Imboccando la via della riforma delle istituzioni, noi ci siamo dati obiettivi
molto ambiziosi. Sappiamo di affrontare una battaglia difficile. Essa sarà
vinta soltanto se sapremo mettere da parte improduttivi e spesso dannosi eccessi
polemici, che prevalgono talvolta nel rapporto tra le diverse parti politiche,
così come nelle relazioni fra i vari livelli di potere locale.
Nella democrazia, le istituzioni crescono, si affermano unicamente se vivono la
propria vita nell'autonomia, quale è definita, per ciascuna di esse, dalla
Costituzione, dalle leggi, dagli statuti.
Talvolta sembra si dimentichino i principi guida del nostro vivere insieme in
questa Repubblica, maturata dalla Storia, voluta dal popolo. Ricordiamo quelli
fondamentali.
Cardine delle moderne democrazie è il principio della divisione dei poteri,
accolto e formulato, in modo esemplare, nella nostra Costituzione repubblicana;
è quindi, dovere di tutti rispettare il limite delle proprie competenze.

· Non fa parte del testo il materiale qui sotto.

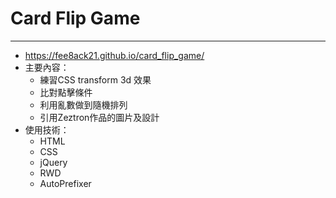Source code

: # Card Flip Game
---
* https://fee8ack21.github.io/card_flip_game/
* 主要內容：
  * 練習CSS transform 3d 效果
  * 比對點擊條件
  * 利用亂數做到隨機排列
  * 引用Zeztron作品的圖片及設計
* 使用技術：
  * HTML 
  * CSS 
  * jQuery 
  * RWD 
  * AutoPrefixer

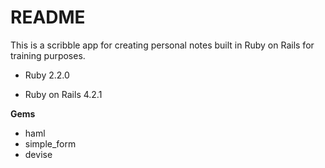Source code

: README
============

This is a scribble app for creating personal notes built in Ruby on Rails for training purposes.

* Ruby 2.2.0

* Ruby on Rails 4.2.1

**Gems**

- haml
- simple_form
- devise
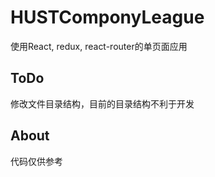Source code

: # HUSTComponyLeague
使用React, redux, react-router的单页面应用

## ToDo
修改文件目录结构，目前的目录结构不利于开发

## About
代码仅供参考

Titolare della funzione legislativa è il Parlamento; spetta ai Parlamentari, al
Governo e al Popolo l'iniziativa delle leggi; compete al Parlamento la facoltà
di discuterle e di approvarle.
Spetta, in via esclusiva, al supremo organo di garanzia, e cioè alla Corte
Costituzionale, il giudizio sulle controversie relative alla legittimità
costituzionale delle leggi, nonché la decisione dei conflitti di attribuzione
tra i poteri dello Stato.
Appartiene unicamente alla Magistratura la funzione giurisdizionale, che si
esercita interpretando e applicando la legge. L'autonomia e l'indipendenza della
Magistratura costituiscono valori intangibili, consacrati come tali nella nostra
Carta Costituzionale, che vuole i giudici soggetti soltanto alla legge. Le
sentenze si pronunciano nelle sedi giudiziarie e si riformano, quando ne
ricorrano i presupposti, nel giudizio di appello e in quello spettante alla
Cassazione. Per ogni altro tipo di controversia il nostro ordinamento offre, con
larghezza di rimedi, appropriate sedi istituzionali di intervento.

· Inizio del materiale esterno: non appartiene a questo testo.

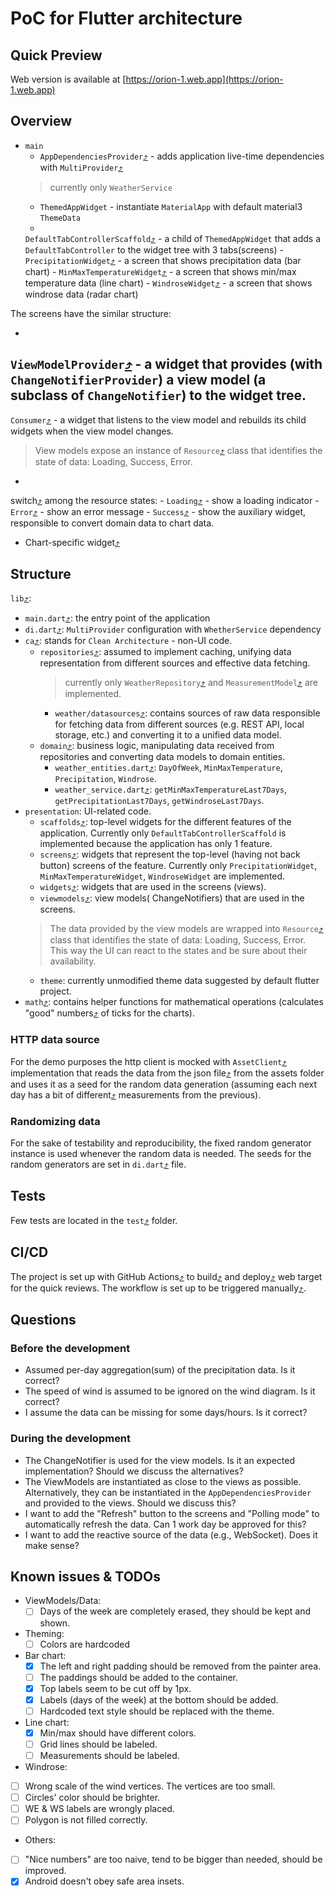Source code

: # PoC for Flutter architecture

## Quick Preview

Web version is available at [https://orion-1.web.app](https://orion-1.web.app)

## Overview

- `main`
    - `AppDependenciesProvider`[⤴](https://github.com/dsame/orion-t1/blob/main/lib/di.dart) - adds application live-time
      dependencies with
      `MultiProvider`[⤴](https://github.com/dsame/orion-t1/blob/2a35827429472afa3c8925571615ce80b59cef21/lib/di.dart#L28C1-L33C7)
  > currently only `WeatherService`
    - `ThemedAppWidget` - instantiate `MaterialApp` with default material3 `ThemeData`
    -
    `DefaultTabControllerScaffold`[⤴](https://github.com/dsame/orion-t1/blob/main/lib/presentation/scaffolds/default_tab_controller.dart) -
    a child of `ThemedAppWidget` that adds a `DefaultTabController` to
    the widget tree with 3 tabs(screens)
        -
        `PrecipitationWidget`[⤴](https://github.com/dsame/orion-t1/blob/main/lib/presentation/screens/precipitation.dart) -
        a screen that shows precipitation data (bar chart)
        -
        `MinMaxTemperatureWidget`[⤴](https://github.com/dsame/orion-t1/blob/main/lib/presentation/screens/minmax_temperature.dart) -
        a screen that shows min/max temperature data (line chart)
        - `WindroseWidget`[⤴](https://github.com/dsame/orion-t1/blob/main/lib/presentation/screens/windrose.dart)  - a
          screen that shows windrose data (radar chart)

The screens have the similar structure:

-
`ViewModelProvider`[⤴](https://github.com/dsame/orion-t1/blob/2a35827429472afa3c8925571615ce80b59cef21/lib/presentation/screens/minmax_temperature.dart#L17C1-L17C39) -
a widget that provides (with `ChangeNotifierProvider`) a view model (a subclass of
`ChangeNotifier`) to the widget tree.
-
`Consumer`[⤴](https://github.com/dsame/orion-t1/blob/2a35827429472afa3c8925571615ce80b59cef21/lib/presentation/screens/minmax_temperature.dart#L18C1-L18C52) -
a widget that listens to the view model and rebuilds its child widgets when the view model changes.

> View models expose an instance of
`Resource`[⤴](https://github.com/dsame/orion-t1/blob/main/lib/presentation/viewmodels/resource.dart) class that
> identifies the state of data: Loading, Success, Error.

-
switch[⤴](https://github.com/dsame/orion-t1/blob/2a35827429472afa3c8925571615ce80b59cef21/lib/presentation/screens/minmax_temperature.dart#L19C1-L19C32)
among the resource states:
    -
    `Loading`[⤴](https://github.com/dsame/orion-t1/blob/2a35827429472afa3c8925571615ce80b59cef21/lib/presentation/screens/minmax_temperature.dart#L21C1-L21C67) -
    show a loading indicator
    -
    `Error`[⤴](https://github.com/dsame/orion-t1/blob/2a35827429472afa3c8925571615ce80b59cef21/lib/presentation/screens/minmax_temperature.dart#L24C1-L24C58) -
    show an error message
    -
    `Success`[⤴](https://github.com/dsame/orion-t1/blob/2a35827429472afa3c8925571615ce80b59cef21/lib/presentation/screens/minmax_temperature.dart#L26C1-L26C71) -
    show the auxiliary widget, responsible to convert domain data to chart data.
- Chart-specific widget[⤴](https://github.com/dsame/orion-t1/tree/main/lib/presentation/widgets)

## Structure

`lib`[⤴](https://github.com/dsame/orion-t1/tree/main/lib):

- `main.dart`[⤴](https://github.com/dsame/orion-t1/blob/main/lib/main.dart): the entry point of the application
- `di.dart`[⤴](https://github.com/dsame/orion-t1/blob/main/lib/di.dart): `MultiProvider` configuration with
  `WhetherService` dependency
- `ca`[⤴](https://github.com/dsame/orion-t1/tree/main/lib/ca): stands for `Clean Architecture` - non-UI code.
    - `repositories`[⤴](https://github.com/dsame/orion-t1/tree/main/lib/ca/repositories): assumed to implement caching,
      unifying data representation from different sources and effective
      data fetching.
      > currently only
      `WeatherRepository`[⤴](https://github.com/dsame/orion-t1/blob/main/lib/ca/repositories/weather/weather_repository.dart)
      and
      `MeasurementModel`[⤴](https://github.com/dsame/orion-t1/blob/main/lib/ca/repositories/weather/models/measurement.dart)
      are implemented.
        - `weather/datasources`[⤴](https://github.com/dsame/orion-t1/tree/main/lib/ca/repositories/weather/datasources):
          contains sources of raw data responsible for fetching data from
          different sources (e.g. REST API, local storage, etc.) and converting it to a unified data model.
    - `domain`[⤴](https://github.com/dsame/orion-t1/tree/main/lib/ca/domain): business logic, manipulating data received
      from repositories and converting data models to domain
      entities.
        - `weather_entities.dart`[⤴](https://github.com/dsame/orion-t1/blob/main/lib/ca/domain/weather_entities.dart):
          `DayOfWeek`, `MinMaxTemperature`, `Precipitation`, `Windrose`.
        - `weather_service.dart`[⤴](https://github.com/dsame/orion-t1/blob/main/lib/ca/domain/weather_service.dart):
          `getMinMaxTemperatureLast7Days`, `getPrecipitationLast7Days`, `getWindroseLast7Days`.
- `presentation`: UI-related code.
    - `scaffolds`[⤴](https://github.com/dsame/orion-t1/tree/main/lib/presentation/scaffolds): top-level widgets for the
      different features of the application. Currently only
      `DefaultTabControllerScaffold` is implemented because the application has only 1 feature.
    - `screens`[⤴](https://github.com/dsame/orion-t1/tree/main/lib/presentation/screens): widgets that represent the
      top-level (having not back button) screens of the feature. Currently only
      `PrecipitationWidget`, `MinMaxTemperatureWidget`, `WindroseWidget` are implemented.
    - `widgets`[⤴](https://github.com/dsame/orion-t1/tree/main/lib/presentation/widgets): widgets that are used in the
      screens (views).
    - `viewmodels`[⤴](https://github.com/dsame/orion-t1/tree/main/lib/presentation/viewmodels): view models(
      ChangeNotifiers) that are used in the screens.
  > The data provided by the view models are wrapped into
  `Resource`[⤴](https://github.com/dsame/orion-t1/blob/main/lib/presentation/viewmodels/resource.dart) class that
  identifies the state of
  data: Loading, Success, Error. This way the UI can react to the states and be sure about their availability.
    - `theme`: currently unmodified theme data suggested by default flutter project.
- `math`[⤴](https://github.com/dsame/orion-t1/tree/main/lib/math): contains helper functions for mathematical
  operations (calculates "good"
  numbers[⤴](https://github.com/dsame/orion-t1/blob/951028531c78331576d3f012b825b5738b21b7bc/lib/math/closest_rounded.dart#L1C1-L1C79)
  of ticks for the charts).

### HTTP data source

For the demo purposes the http client is mocked with
`AssetClient`[⤴](https://github.com/dsame/orion-t1/blob/main/lib/ca/repositories/weather/datasources/http/asset_client.dart)
implementation that reads the data from the
json file[⤴](https://github.com/dsame/orion-t1/blob/main/assets/sample_1d.json) from the assets folder and uses it as a
seed for the random data generation (assuming each next day has a bit of
different[⤴](https://github.com/dsame/orion-t1/blob/2a35827429472afa3c8925571615ce80b59cef21/lib/ca/repositories/weather/datasources/http/http_datasource.dart#L60C1-L79C67)
measurements from the previous).

### Randomizing data

For the sake of testability and reproducibility, the fixed random generator instance is used whenever the random data
is needed. The seeds for the random generators are set in
`di.dart`[⤴](https://github.com/dsame/orion-t1/blob/2a35827429472afa3c8925571615ce80b59cef21/lib/di.dart#L21C1-L23C45)
file.

## Tests

Few tests are located in the `test`[⤴](https://github.com/dsame/orion-t1/tree/main/test) folder.

## CI/CD

The project is set up with GitHub Actions[⤴](https://github.com/dsame/orion-t1/blob/main/.github/workflows/main.yml) to
build[⤴](https://github.com/dsame/orion-t1/blob/2a35827429472afa3c8925571615ce80b59cef21/.github/workflows/main.yml#L26C1-L26C31)
and
deploy[⤴](https://github.com/dsame/orion-t1/blob/2a35827429472afa3c8925571615ce80b59cef21/.github/workflows/main.yml#L30C1-L33C70)
web target for the quick reviews.
The workflow is set up to be triggered
manually[⤴](https://github.com/dsame/orion-t1/blob/2a35827429472afa3c8925571615ce80b59cef21/.github/workflows/main.yml#L8C1-L8C21).

## Questions

### Before the development

- Assumed per-day aggregation(sum) of the precipitation data. Is it correct?
- The speed of wind is assumed to be ignored on the wind diagram. Is it correct?
- I assume the data can be missing for some days/hours. Is it correct?

### During the development

- The ChangeNotifier is used for the view models. Is it an expected implementation? Should we discuss the alternatives?
- The ViewModels are instantiated as close to the views as possible. Alternatively,
  they can be instantiated in the `AppDependenciesProvider` and provided to the views. Should we discuss this?
- I want to add the "Refresh" button to the screens and "Polling mode" to automatically refresh the data. Can 1 work day
  be approved for this?
- I want to add the reactive source of the data (e.g., WebSocket). Does it make sense?

## Known issues & TODOs

- ViewModels/Data:
    - [ ] Days of the week are completely erased, they should be kept and shown.

- Theming:
    - [ ] Colors are hardcoded

- Bar chart:
    - [x] The left and right padding should be removed from the painter area.
    - [ ] The paddings should be added to the container.
    - [x] Top labels seem to be cut off by 1px.
    - [x] Labels (days of the week) at the bottom should be added.
    - [ ] Hardcoded text style should be replaced with the theme.

- Line chart:
    - [x] Min/max should have different colors.
    - [ ] Grid lines should be labeled.
    - [ ] Measurements should be labeled.

- Windrose:
- [ ] Wrong scale of the wind vertices. The vertices are too small.
- [ ] Circles' color should be brighter.
- [ ] WE & WS labels are wrongly placed.
- [ ] Polygon is not filled correctly.

- Others:
- [ ] "Nice numbers" are too naive, tend to be bigger than needed, should be improved.
- [x] Android doesn't obey safe area insets.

La giustizia è il valore fondante di ogni società. E' dovere di tutti adoperarsi perché prevalga sempre lo
spirito di collaborazione istituzionale, così da superare le difficoltà e
risolvere i problemi.
Questi sono i grandi principi che i Padri della Repubblica, animati da una sete
di democrazia che i due decenni di dittatura avevano vieppiù rafforzato, ci
hanno lasciato in eredità; avendo essi stessi ricevuto, dalle generazioni di
statisti che fecero, col Risorgimento, l'Italia unita, una eguale fondamentale
eredità, ancor oggi ben presente nel nostro spirito.
In queste giornate piemontesi tutto ciò si è ripresentato con forza al mio
animo. E alcune considerazioni me le hanno suggerite alcune significative
circostanze locali: come l'apprendere che proprio a Novara eccelle, tra i
pubblici servizi, l'amministrazione della giustizia, che fa sì che il numero
delle cause pendenti in rapporto alla popolazione sia tra i più bassi d'Italia.

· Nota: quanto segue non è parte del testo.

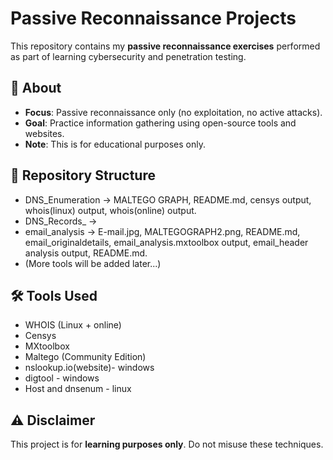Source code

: # Passive Reconnaissance Projects
This repository contains my **passive reconnaissance exercises** performed as part of learning cybersecurity and penetration testing.
## 📌 About
- **Focus**: Passive reconnaissance only (no exploitation, no active attacks).  
- **Goal**: Practice information gathering using open-source tools and websites.  
- **Note**: This is for educational purposes only.  
## 📂 Repository Structure
- DNS_Enumeration -> MALTEGO GRAPH, README.md, censys output, whois(linux) output, whois(online) output.
- DNS_Records_ -> 
- email_analysis -> E-mail.jpg, MALTEGOGRAPH2.png, README.md, email_originaldetails, email_analysis.mxtoolbox output, email_header analysis output, README.md.
-  (More tools will be added later...)
## 🛠 Tools Used
- WHOIS (Linux + online)  
- Censys
- MXtoolbox
- Maltego (Community Edition)
- nslookup.io(website)- windows
- digtool - windows
- Host and dnsenum - linux
## ⚠️ Disclaimer
This project is for **learning purposes only**. Do not misuse these techniques.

Me ne compiaccio. Questo è un esempio per tutti.
E' tempo di concludere: voglio lasciarvi con un messaggio di fiducia. In questi
due anni e mezzo ho visitato tante nostre città, e ormai quasi tutte le nostre
Regioni. La conclusione che ne traggo concorda pienamente con un giudizio che ho
ascoltato, proprio qui a Novara, da persona di grande esperienza e autorevolezza
morale: l'Italia, vista dal basso, presenta realtà positive straordinarie.
Nelle nostre cento città trova espressione viva una cultura di governo antica,
una coesione di fondo che è più forte delle pur naturali divergenze di parte.
Non siamo bravi soltanto a litigare; lo abbiamo dimostrato in tutti i momenti
difficili. Certo, dobbiamo far crescere la nostra cultura di governo, la nostra
religione della cosa pubblica, insieme con il nostro amore per l'Italia. Sono
avanzamenti che conseguono naturalmente, quando si opera con chiarezza di
obiettivi, con determinazione e impegno, con onestà di intenti.
Vi auguro pieno successo nella realizzazione dei progetti innovativi di cui mi
avete parlato; cambieranno sicuramente ancora in meglio la vostra vita. E vi
ringrazio ancora per la vostra accoglienza.